Sect. 1. The Judicial Power of the United States shall be vested in one. Supreme Court, and in such inferior Courts as shall, when necessary, from time to time, be constituted by the Legislature of the United States.

Sect. 2. The Judges of the Supreme Court, and of the Inferior Courts, shall hold their offices during good behavior. They shall, at stated times, receive for their services, a compensation, which shall not be diminished during their continuance in office.

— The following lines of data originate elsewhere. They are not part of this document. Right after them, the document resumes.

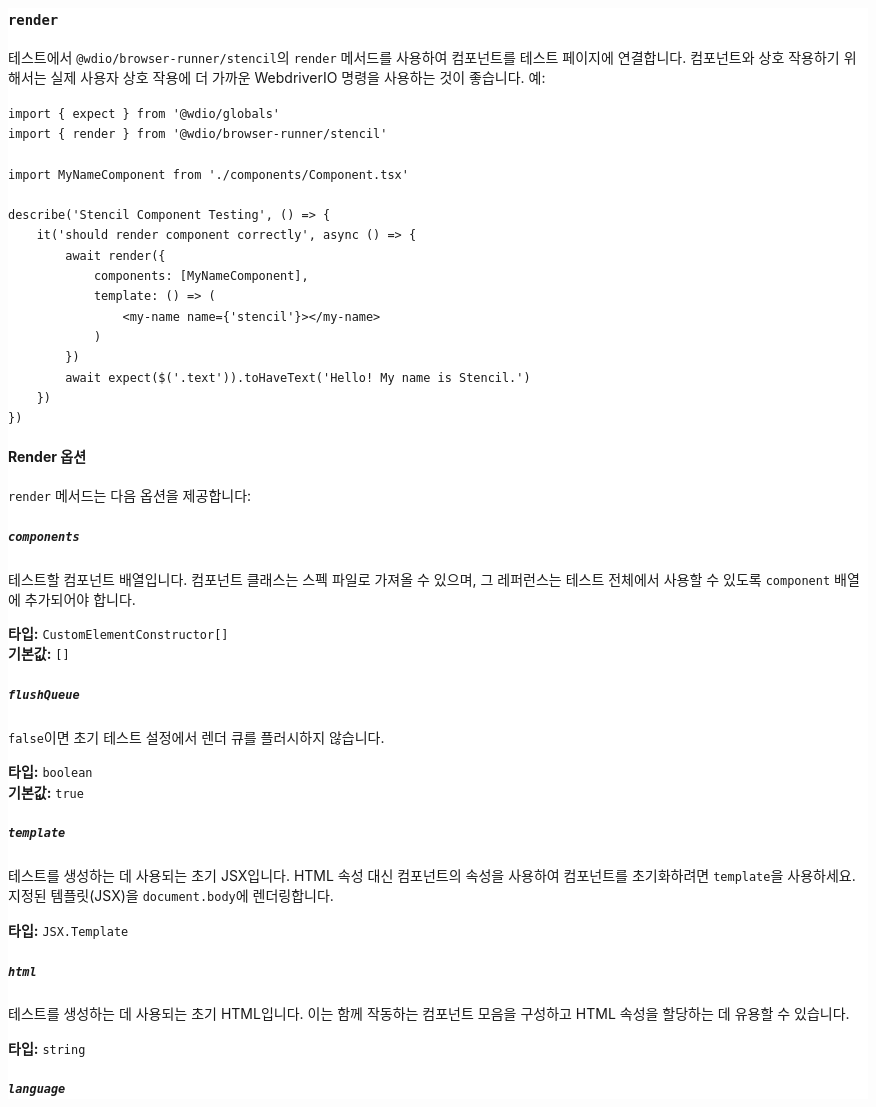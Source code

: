 
### `render`

테스트에서 `@wdio/browser-runner/stencil`의 `render` 메서드를 사용하여 컴포넌트를 테스트 페이지에 연결합니다. 컴포넌트와 상호 작용하기 위해서는 실제 사용자 상호 작용에 더 가까운 WebdriverIO 명령을 사용하는 것이 좋습니다. 예:

```tsx title="app.test.tsx"
import { expect } from '@wdio/globals'
import { render } from '@wdio/browser-runner/stencil'

import MyNameComponent from './components/Component.tsx'

describe('Stencil Component Testing', () => {
    it('should render component correctly', async () => {
        await render({
            components: [MyNameComponent],
            template: () => (
                <my-name name={'stencil'}></my-name>
            )
        })
        await expect($('.text')).toHaveText('Hello! My name is Stencil.')
    })
})
```

#### Render 옵션

`render` 메서드는 다음 옵션을 제공합니다:

##### `components`

테스트할 컴포넌트 배열입니다. 컴포넌트 클래스는 스펙 파일로 가져올 수 있으며, 그 레퍼런스는 테스트 전체에서 사용할 수 있도록 `component` 배열에 추가되어야 합니다.

__타입:__ `CustomElementConstructor[]`<br />
__기본값:__ `[]`

##### `flushQueue`

`false`이면 초기 테스트 설정에서 렌더 큐를 플러시하지 않습니다.

__타입:__ `boolean`<br />
__기본값:__ `true`

##### `template`

테스트를 생성하는 데 사용되는 초기 JSX입니다. HTML 속성 대신 컴포넌트의 속성을 사용하여 컴포넌트를 초기화하려면 `template`을 사용하세요. 지정된 템플릿(JSX)을 `document.body`에 렌더링합니다.

__타입:__ `JSX.Template`

##### `html`

테스트를 생성하는 데 사용되는 초기 HTML입니다. 이는 함께 작동하는 컴포넌트 모음을 구성하고 HTML 속성을 할당하는 데 유용할 수 있습니다.

__타입:__ `string`

##### `language`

Sect. 3. The Jurisdiction of the Supreme Court shall extend to all cases arising under laws passed by the Legislature of the United States; to all cases affecting Ambassadors, other Public Ministers and Consuls; to the trial of impeachments of Officers of the United States; to all cases of Admiralty and maritime jurisdiction; to controversies between two or more States, (except such as shall regard Territory or Jurisdiction) between a State and Citizens

of another State, between Citizens of different States, and between a State or the Citizens thereof and foreign States, citizens or subjects. In cases of impeachment, cases affecting Ambassadors, other Public Ministers and Consuls, and those in which a State shall be party, this jurisdiction shall be original. In all the other cases before mentioned, it shall be appellate, with such exceptions and under such regulations as the Legislature shall make. The Legislature may assign any part of the jurisdiction above mentioned (except the trial of the President of the United States) in the manner, and under the limitations which it shall think proper, to such Inferior Courts, as it shall constitute from time to time.

XVI

Full faith shall be given in each State to the acts of the Legislatures, and to the records and judicial proceedings of the Courts and Magistrates of every State.

XX

The members of the Legislatures, and the Executive and Judicial officers of the United States, and of the several States, shall be bound by oath to support this Constitution.1

The articles concerning the judiciary were taken up on August 27th, when Dr. Johnson proposed to extend the judicial power of the United States to cases involving law and equity. After discussion this was agreed to, and the phrase "both in law and equity" was inserted immediately after "the United States," thus making the first part of the section read

2

The judicial power of the United States, both in law and equity, shall be vested in one Supreme Court.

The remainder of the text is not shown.